Pinaut, Suzanne (1898-1974)
Sans jamais apparaître en première ligne, Suzanne Pinault a pourtant tenu un rôle déterminant dans l’enquête du MNATP en Bas-Berry: sans elle, Georges Henri Rivière n’aurait pas découvert Euphrasie Pichon ni, a fortiori, enjoint à Ariane de Félice, Marcel-Dubois et Pichonnet-Andral d’aller enquêter à Montcocu, le village de l’Indre où elle vivait depuis 1886. Pinault y avait elle aussi des attaches familiales, pour y avoir hérité d’une propriété qu’elle avait rénovée et dont elle avait transformé le jardin en roseraie.
Le talent pour le dessin qu’elle a manifesté très tôt lui vaut d’être envoyée à Paris, à peine âgée de dix-sept ans, pour suivre une formation en arts décoratifs que sanctionne en 1924 le certificat d’aptitude à l’enseignement de la composition décorative. En décembre de la même année, elle est recrutée comme professeur de dessin appliqué à la broderie à l’école d’arts appliqués pour jeunes filles alors implantée rue Duperré (Paris, IXe). Elle fait l’essentiel de sa carrière dans cet établissement créé en 1864 par l’éducatrice Élisa Lemonnier (1805-1865), fondatrice de la Société pour l’enseignement professionnel des femmes, et qui a été municipalisé en 1906. Militante de la cause de l’enseignement technique féminin, Pinault écrit des manuels et publie, surtout après la guerre, des articles dans les revues pédagogiques de référence comme Technique Art Science ou L’éducation professionnelle. Mais cette spécialiste du tissage, de la filature et de la dentelle est aussi une créatrice attentive à l’évolution des arts visuels de son temps: en 1930, elle fait décorer son appartement parisien par Jacques Adnet, le fameux architecte d’intérieur de style art-déco.
La reconnaissance de son expertise lui vaut d’être associée à la préparation de l’exposition internationale des arts et techniques programmée à Paris en 1937. Pour son « centre régional » conçu comme la vitrine de la vitalité de l’artisanat français, elle reçoit deux commandes: le comité Berry-Nivernais lui confie la création d’un service de nappes et de serviettes de table, cependant qu’elle est chargée de faire l’état des lieux des traditions dentelières françaises par le conservateur du musée Galliera et par Pierre-Louis Duchartre, inspecteur des musées de France et spécialiste de l’imagerie populaire.

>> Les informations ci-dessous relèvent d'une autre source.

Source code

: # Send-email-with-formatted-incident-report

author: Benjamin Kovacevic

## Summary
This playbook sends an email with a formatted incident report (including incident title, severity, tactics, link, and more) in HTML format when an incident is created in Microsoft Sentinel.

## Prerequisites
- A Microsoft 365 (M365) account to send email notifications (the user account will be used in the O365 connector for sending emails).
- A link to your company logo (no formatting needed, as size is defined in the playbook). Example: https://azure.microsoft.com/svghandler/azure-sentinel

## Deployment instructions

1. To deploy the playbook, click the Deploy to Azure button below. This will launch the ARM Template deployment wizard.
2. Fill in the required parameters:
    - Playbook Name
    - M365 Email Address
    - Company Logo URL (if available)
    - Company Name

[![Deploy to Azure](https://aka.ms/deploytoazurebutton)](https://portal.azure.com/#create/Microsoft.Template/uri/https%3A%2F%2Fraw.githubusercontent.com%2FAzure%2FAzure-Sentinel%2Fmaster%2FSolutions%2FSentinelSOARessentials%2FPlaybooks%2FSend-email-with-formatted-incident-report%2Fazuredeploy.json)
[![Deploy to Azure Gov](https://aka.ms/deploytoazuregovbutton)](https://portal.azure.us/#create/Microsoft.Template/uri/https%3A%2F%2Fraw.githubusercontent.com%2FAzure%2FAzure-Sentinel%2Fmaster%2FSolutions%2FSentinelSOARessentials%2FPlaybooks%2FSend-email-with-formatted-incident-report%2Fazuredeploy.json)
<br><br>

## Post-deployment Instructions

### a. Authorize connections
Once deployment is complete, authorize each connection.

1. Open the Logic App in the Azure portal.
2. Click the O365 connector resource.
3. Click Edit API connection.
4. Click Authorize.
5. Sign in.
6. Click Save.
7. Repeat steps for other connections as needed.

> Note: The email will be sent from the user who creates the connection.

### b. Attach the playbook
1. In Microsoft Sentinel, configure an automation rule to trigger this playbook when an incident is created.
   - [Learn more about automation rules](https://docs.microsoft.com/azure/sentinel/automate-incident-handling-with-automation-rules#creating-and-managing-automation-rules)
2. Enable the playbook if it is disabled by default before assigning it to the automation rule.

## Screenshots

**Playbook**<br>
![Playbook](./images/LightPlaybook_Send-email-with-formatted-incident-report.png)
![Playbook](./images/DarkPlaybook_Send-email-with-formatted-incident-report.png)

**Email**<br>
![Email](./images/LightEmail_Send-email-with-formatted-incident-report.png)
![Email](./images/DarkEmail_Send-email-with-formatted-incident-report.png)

Est-ce par l’intermédiaire de ce dernier ou en raison de son intérêt pour les coiffes paysannes, toujours est-il qu’elle entre dans le vaste cercle relationnel de Rivière au moment de la création du musée des ATP: dès 1938, il la missionne pour enquêter en Savoie sur l’artisanat du tricot ; il la sollicite de nouveau en 1945 pour réaliser l’inventaire des collections textiles du musée de Bayeux. Entretemps leur relation s’est approfondie au point que Pinault envisage de donner sa « maison et le terrain qui l’entoure » au MNATP « pour y créer un centre de recherche et de formation folklorique », cependant que Rivière prévoit « d’y installer des élèves de [son] cours à l’École du Louvre » (lettre du 19 novembre 1942 conservée au musée de la Chemiserie et de l’élégance masculine d’Argenton-sur-Creuse). À défaut d’être transformée en résidence étudiante, la Roseraie a bien hébergé, de 1943 à 1950, les chercheuses du MNATP qui enquêtaient à Montcocu, presque exclusivement auprès d’Euphrasie Pichon, la « Phraisie », et c’est principalement dans la salle à manger de la propriété, ou dans le jardin quand le temps s'y prêtait, que les enregistrements ont été réalisés.
Artiste-pédagogue, Pinault a aussi conçu une vraie passion pour l’artisanat d’art du Maghreb, découvert en 1930 sur le terrain, notamment en Kabylie, grâce à une bourse du Comité du centenaire de la conquête de l’Algérie: elle collectionne les broderies et les bijoux dont les motifs inspirent ses créations. Entre 1949 et 1951, elle séjourne chaque année au Maroc ou en Algérie, qu’elle soit missionnée par la direction de l’enseignement technique ou qu’elle voyage à titre privé. En 1957, elle saute le pas et quitte l’École Duperré pour Tunis où elle est nommée par le gouvernement Bourguiba inspectrice des travaux féminins, chargée de coordonner les centres de formation artisanaux. Deux ans plus tard, elle postule à l’École des beaux-arts d’Alger où elle termine sa carrière, au moment de l’accession de l’Algérie à l’indépendance.
Rentrée en France, elle se réinstalle d’abord à la Roseraie mais la survenue de problèmes de santé suivie d’un séjour en maison de repos à Hyères (Var) la convainc que le climat méditerranéen lui réussira mieux et elle s’y transfère en 1967. Elle ne tarde pas à se lier avec l’équipe du musée municipal de la ville des palmiers, auquel elle confie ses collections de textiles (dentelles, broderies, tissages) et de bijoux. La  donation est honorée en 1972 d’une exposition intitulée « Les trésors de Mademoiselle Pinault » ; en 2009, la collection est mise intégralement en dépôt au musée de la Chemiserie et de l’élégance masculine, à Argenton-sur-Creuse, non loin du cimetière d’Éguzon où la donatrice repose depuis son décès en 1974.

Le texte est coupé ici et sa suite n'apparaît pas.